The San Jose hotel is owned by Anil Patel, the Houston property by Sachin Patel

Sonesta hotels open in San Jose, CA, Houston

Signature Inn San Jose and Simply Suites Houston are now open in San Jose, California, and Houston, respectively. The 47-room San Jose hotel is owned by Anil Patel and the 85-room Houston property is owned by Sachin Patel.

“We are proud to announce the opening of Signature Inn San Jose,” said Anil Patel. “This recently renovated hotel offers a unique, retro-modern choice for travelers seeking an exceptional experience. We are eager to provide travelers in the San Jose area with excellent service and a comfortable space to serve as a home base throughout their stay, similar to what we do for guests at Signature Inn San Francisco.”

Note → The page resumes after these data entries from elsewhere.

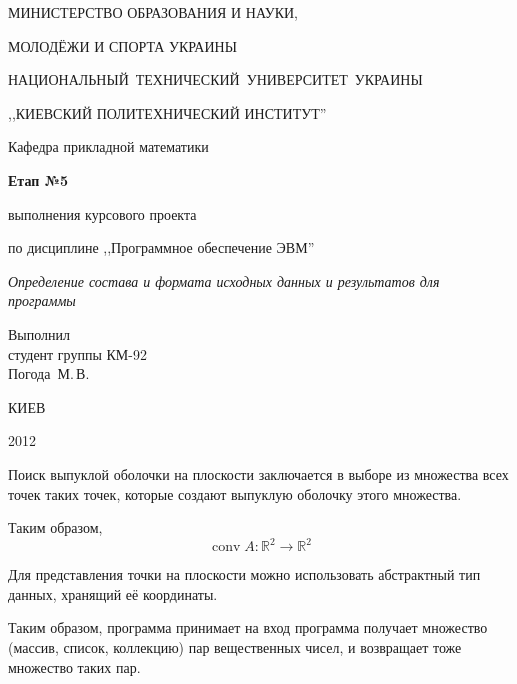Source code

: \documentclass[a4paper,12pt,notitlepage,headsepline,pdftex]{scrartcl}
\begin{document}
\begin{titlepage}
  \begin{center}
    \large
    \MakeUppercase{Министерство образования и науки,}

    \MakeUppercase{молодёжи и спорта Украины}

    \mbox{\MakeUppercase{Национальный технический университет Украины}}

    \MakeUppercase{,,Киевский политехнический институт''}

    \addvspace{6pt}

    \normalsize
    Кафедра прикладной математики

    \vfill

    \textbf{Етап №5}

    выполнения курсового проекта

    по дисциплине ,,Программное обеспечение ЭВМ''

    \emph{Определение состава и формата исходных данных и результатов для
    программы}
  \end{center}

  \vfill

  \noindent
  Выполнил\\
  студент группы КМ-92\\
  Погода~М.\,В.\\
  \vfill

  \begin{center}
    КИЕВ

    2012
  \end{center}
\end{titlepage}

Поиск выпуклой оболочки на плоскости заключается в выборе из множества всех
точек таких точек, которые создают выпуклую оболочку этого множества.

Таким образом,
\begin{equation}
  \mathop{conv} A : \mathbb{R}^2 \rightarrow \mathbb{R}^2
  \label{eq:1}
\end{equation}

Для представления точки на плоскости можно использовать абстрактный тип
данных, хранящий её координаты.

Таким образом, программа принимает на вход программа получает множество
(массив, список, коллекцию) пар вещественных чисел, и возвращает тоже
множество таких пар.
\end{document}
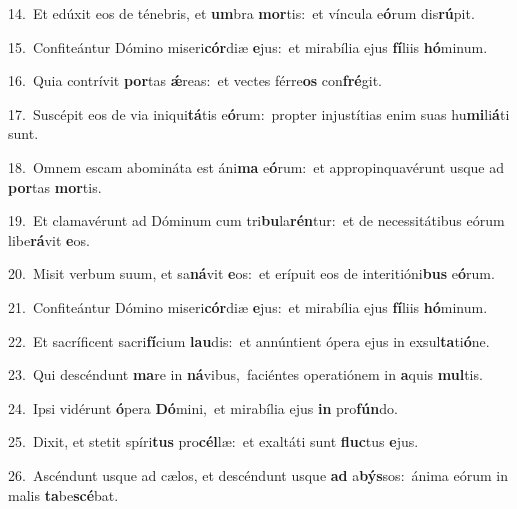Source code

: {\numbfont\textcolor{\numbcolor}{14.}}~Et edúxit eos de ténebris, et \textbf{um}\-bra \textbf{mor}\-tis:~\star et víncula e\-\textbf{ó}\-rum dis\-\textbf{rú}\-pit.\par
{\numbfont\textcolor{\numbcolor}{15.}}~Confiteántur Dómino miseri\-\textbf{cór}\-diæ \textbf{e}\-jus:~\star et mirabília ejus \textbf{fí}\-liis \textbf{hó}\-minum.\par
{\numbfont\textcolor{\numbcolor}{16.}}~Quia contrívit \textbf{por}\-tas \textbf{ǽ}\-reas:~\star et vectes férre\textbf{os} con\-\textbf{fré}\-git.\par
{\numbfont\textcolor{\numbcolor}{17.}}~Suscépit eos de via iniqui\-\textbf{tá}\-tis e\-\textbf{ó}\-rum:~\star propter injustítias enim suas hu\-\textbf{mi}\-li\-\textbf{á}\-ti sunt.\par
{\numbfont\textcolor{\numbcolor}{18.}}~Omnem escam abomináta est áni\textbf{ma} e\-\textbf{ó}\-rum:~\star et appropinquavérunt usque ad \textbf{por}\-tas \textbf{mor}\-tis.\par
{\numbfont\textcolor{\numbcolor}{19.}}~Et clamavérunt ad Dóminum cum tri\-\textbf{bu}\-la\-\textbf{rén}\-tur:~\star et de necessitátibus eórum libe\-\textbf{rá}\-vit \textbf{e}\-os.\par
{\numbfont\textcolor{\numbcolor}{20.}}~Misit verbum suum, et sa\-\textbf{ná}\-vit \textbf{e}\-os:~\star et erípuit eos de interitióni\textbf{bus} e\-\textbf{ó}\-rum.\par
{\numbfont\textcolor{\numbcolor}{21.}}~Confiteántur Dómino miseri\-\textbf{cór}\-diæ \textbf{e}\-jus:~\star et mirabília ejus \textbf{fí}\-liis \textbf{hó}\-minum.\par
{\numbfont\textcolor{\numbcolor}{22.}}~Et sacríficent sacri\-\textbf{fí}\-cium \textbf{lau}\-dis:~\star et annúntient ópera ejus in exsul\-\textbf{ta}\-ti\-\textbf{ó}\-ne.\par
{\numbfont\textcolor{\numbcolor}{23.}}~Qui descéndunt \textbf{ma}\-re in \textbf{ná}\-vibus,~\star faciéntes operatiónem in \textbf{a}\-quis \textbf{mul}\-tis.\par
{\numbfont\textcolor{\numbcolor}{24.}}~Ipsi vidérunt \textbf{ó}\-pera \textbf{Dó}\-mini,~\star et mirabília ejus \textbf{in} pro\-\textbf{fún}\-do.\par
{\numbfont\textcolor{\numbcolor}{25.}}~Dixit, et stetit spíri\textbf{tus} pro\-\textbf{cél}\-læ:~\star et exaltáti sunt \textbf{fluc}\-tus \textbf{e}\-jus.\par
{\numbfont\textcolor{\numbcolor}{26.}}~Ascéndunt usque ad cælos, et descéndunt usque \textbf{ad} a\-\textbf{býs}\-sos:~\star ánima eórum in malis \textbf{ta}\-be\-\textbf{scé}\-bat.\par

With Signature Inn San Jose's opening, Sonesta now operates 13 upper-economy Signature Inn locations across the U.S., including San Francisco, San Diego and Houston, Sonesta said in a statement.

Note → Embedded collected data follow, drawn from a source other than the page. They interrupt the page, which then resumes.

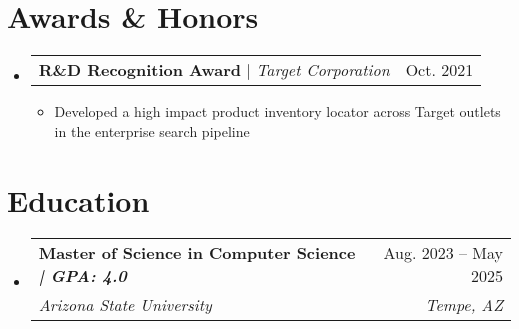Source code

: \documentclass[letterpaper,11pt]{article}
\makeatletter
\newcommand{\resumeItem}[1]{
  \item\small{
    {#1 \vspace{-1pt}}
  }
}
\newcommand{\resumeSubheading}[4]{
  \vspace{-2pt}\item
    \begin{tabular*}{0.97\textwidth}[t]{l@{\extracolsep{\fill}}r}
      \textbf{#1} & #2 \\
      \textit{\small#3} & \textit{\small #4} \\
    \end{tabular*}\vspace{-7pt}
}
\newcommand{\resumeProjectHeading}[2]{
    \item
    \begin{tabular*}{0.97\textwidth}{l@{\extracolsep{\fill}}r}
      \small#1 & #2 \\
    \end{tabular*}\vspace{-7pt}
}
\newcommand{\resumeSubHeadingListStart}{\begin{itemize}[leftmargin=0.15in, label={}]}
\newcommand{\resumeSubHeadingListEnd}{\end{itemize}}
\newcommand{\resumeItemListStart}{\begin{itemize}}
\newcommand{\resumeItemListEnd}{\end{itemize}\vspace{-5pt}}
\makeatother
\begin{document}
\section{Awards \& Honors}
    \resumeSubHeadingListStart
      \resumeProjectHeading
          {\textbf{R\&D Recognition Award} $|$ \emph{Target Corporation}}{Oct. 2021}
          \resumeItemListStart
            \resumeItem{Developed a high impact product inventory locator across Target outlets in the enterprise search pipeline}
          \resumeItemListEnd
    \resumeSubHeadingListEnd

\section{Education}
  \resumeSubHeadingListStart
    \resumeSubheading
      {Master of Science in Computer Science \textnormal{\textit{| GPA: 4.0}}}{Aug. 2023 -- May 2025}
      {Arizona State University}{Tempe, AZ}
  \resumeSubHeadingListEnd


\end{document}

The Signature Inn is near San Jose International Airport, the San Jose Convention Center and San Jose State University. The Simply Suites is close to the Downtown Aquarium, NRG Park and the Museum District.

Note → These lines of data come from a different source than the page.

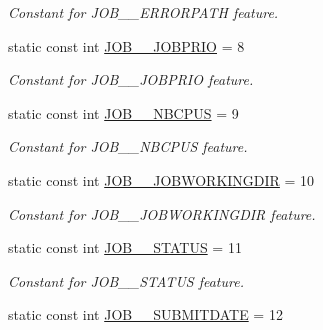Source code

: \begin{DoxyCompactItemize}
\begin{DoxyCompactList}\small\item\em Constant for JOB\_\-\_\-ERRORPATH feature. \item\end{DoxyCompactList}\item 
\hypertarget{classTMS__Data_1_1TMS__DataPackage_a12211885bf7eced799a0013060864ba6}{
static const int \hyperlink{classTMS__Data_1_1TMS__DataPackage_a12211885bf7eced799a0013060864ba6}{JOB\_\-\_\-JOBPRIO} = 8}
\label{classTMS__Data_1_1TMS__DataPackage_a12211885bf7eced799a0013060864ba6}

\begin{DoxyCompactList}\small\item\em Constant for JOB\_\-\_\-JOBPRIO feature. \item\end{DoxyCompactList}\item 
\hypertarget{classTMS__Data_1_1TMS__DataPackage_a75bfb072d81c8539bdf24a9ddca710d3}{
static const int \hyperlink{classTMS__Data_1_1TMS__DataPackage_a75bfb072d81c8539bdf24a9ddca710d3}{JOB\_\-\_\-NBCPUS} = 9}
\label{classTMS__Data_1_1TMS__DataPackage_a75bfb072d81c8539bdf24a9ddca710d3}

\begin{DoxyCompactList}\small\item\em Constant for JOB\_\-\_\-NBCPUS feature. \item\end{DoxyCompactList}\item 
\hypertarget{classTMS__Data_1_1TMS__DataPackage_afb0fc900e827873be15ea401eb21bbcd}{
static const int \hyperlink{classTMS__Data_1_1TMS__DataPackage_afb0fc900e827873be15ea401eb21bbcd}{JOB\_\-\_\-JOBWORKINGDIR} = 10}
\label{classTMS__Data_1_1TMS__DataPackage_afb0fc900e827873be15ea401eb21bbcd}

\begin{DoxyCompactList}\small\item\em Constant for JOB\_\-\_\-JOBWORKINGDIR feature. \item\end{DoxyCompactList}\item 
\hypertarget{classTMS__Data_1_1TMS__DataPackage_a799cea6c9df075efcf81753d7ff9659d}{
static const int \hyperlink{classTMS__Data_1_1TMS__DataPackage_a799cea6c9df075efcf81753d7ff9659d}{JOB\_\-\_\-STATUS} = 11}
\label{classTMS__Data_1_1TMS__DataPackage_a799cea6c9df075efcf81753d7ff9659d}

\begin{DoxyCompactList}\small\item\em Constant for JOB\_\-\_\-STATUS feature. \item\end{DoxyCompactList}\item 
\hypertarget{classTMS__Data_1_1TMS__DataPackage_a23d7fcb851b39c3377e81eb80d7d5433}{
static const int \hyperlink{classTMS__Data_1_1TMS__DataPackage_a23d7fcb851b39c3377e81eb80d7d5433}{JOB\_\-\_\-SUBMITDATE} = 12}
\label{classTMS__Data_1_1TMS__DataPackage_a23d7fcb851b39c3377e81eb80d7d5433}


\end{DoxyCompactItemize}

“We are excited to continue expanding our Simply Suites brand with the opening of Sonesta Simply Suites Houston Brookhollow,” said Keith Pierce, Sonesta’s executive vice president for franchise and development. “Sonesta’s franchising capabilities operate under a ‘Fast, Friendly, and Flexible’ model that enables our team to execute deals and conversions faster than many competitors, making franchising with our portfolio more appealing.”

In October, Sonesta announced 30 franchise agreements signed in the third quarter, expanding seven of its 13 brands and adding nearly 2,150 keys to its pipeline. The company recently opened the 88-room Sonesta Essential Columbus in Columbus, Georgia. The property on Veterans Court is owned by Kamlesh Halvawala.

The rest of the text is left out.